======== Listed entries

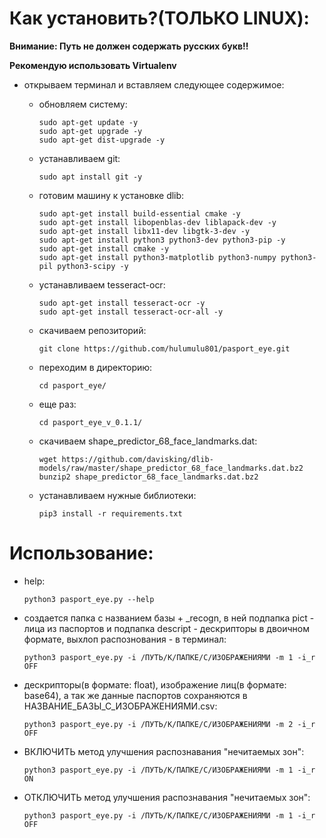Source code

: # Как установить?(ТОЛЬКО LINUX):
**Внимание: Путь не должен содержать русских букв!!**

**Рекомендую использовать Virtualenv**

* открываем терминал и вставляем следующее содержимое:
  - обновляем систему:
  
        sudo apt-get update -y
        sudo apt-get upgrade -y
        sudo apt-get dist-upgrade -y
  - устанавливаем git:
  
        sudo apt install git -y
  - готовим машину к установке dlib:
  
        sudo apt-get install build-essential cmake -y
        sudo apt-get install libopenblas-dev liblapack-dev -y
        sudo apt-get install libx11-dev libgtk-3-dev -y
        sudo apt-get install python3 python3-dev python3-pip -y
        sudo apt-get install cmake -y
        sudo apt-get install python3-matplotlib python3-numpy python3-pil python3-scipy -y
  - устанавливаем tesseract-ocr:
  
        sudo apt-get install tesseract-ocr -y
        sudo apt-get install tesseract-ocr-all -y
  - скачиваем репозиторий:
  
        git clone https://github.com/hulumulu801/pasport_eye.git
  - переходим в директорию:
  
        cd pasport_eye/
  - еще раз:
  
        cd pasport_eye_v_0.1.1/
  - скачиваем shape_predictor_68_face_landmarks.dat:
  
        wget https://github.com/davisking/dlib-models/raw/master/shape_predictor_68_face_landmarks.dat.bz2
        bunzip2 shape_predictor_68_face_landmarks.dat.bz2
  - устанавливаем нужные библиотеки:
  
        pip3 install -r requirements.txt
# Использование:

  - help:
  
        python3 pasport_eye.py --help
  - создается папка с названием базы + _recogn, в ней подпапка pict - лица из паспортов и подпапка descript - дескрипторы в двоичном формате, выхлоп распознования - в терминал:
  
        python3 pasport_eye.py -i /ПУТЬ/К/ПАПКЕ/С/ИЗОБРАЖЕНИЯМИ -m 1 -i_r OFF
  - дескрипторы(в формате: float), изображение лиц(в формате: base64), а так же данные паспортов сохраняются в НАЗВАНИЕ_БАЗЫ_С_ИЗОБРАЖЕНИЯМИ.csv:
  
        python3 pasport_eye.py -i /ПУТЬ/К/ПАПКЕ/С/ИЗОБРАЖЕНИЯМИ -m 2 -i_r OFF
  - ВКЛЮЧИТЬ метод улучшения распознавания "нечитаемых зон":

        python3 pasport_eye.py -i /ПУТЬ/К/ПАПКЕ/С/ИЗОБРАЖЕНИЯМИ -m 1 -i_r ON
  - ОТКЛЮЧИТЬ метод улучшения распознавания "нечитаемых зон":

        python3 pasport_eye.py -i /ПУТЬ/К/ПАПКЕ/С/ИЗОБРАЖЕНИЯМИ -m 1 -i_r OFF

================

■ Assignment: Using the material above, state how many lines include the string "https". Answer with a single number.

■ Task solution: 2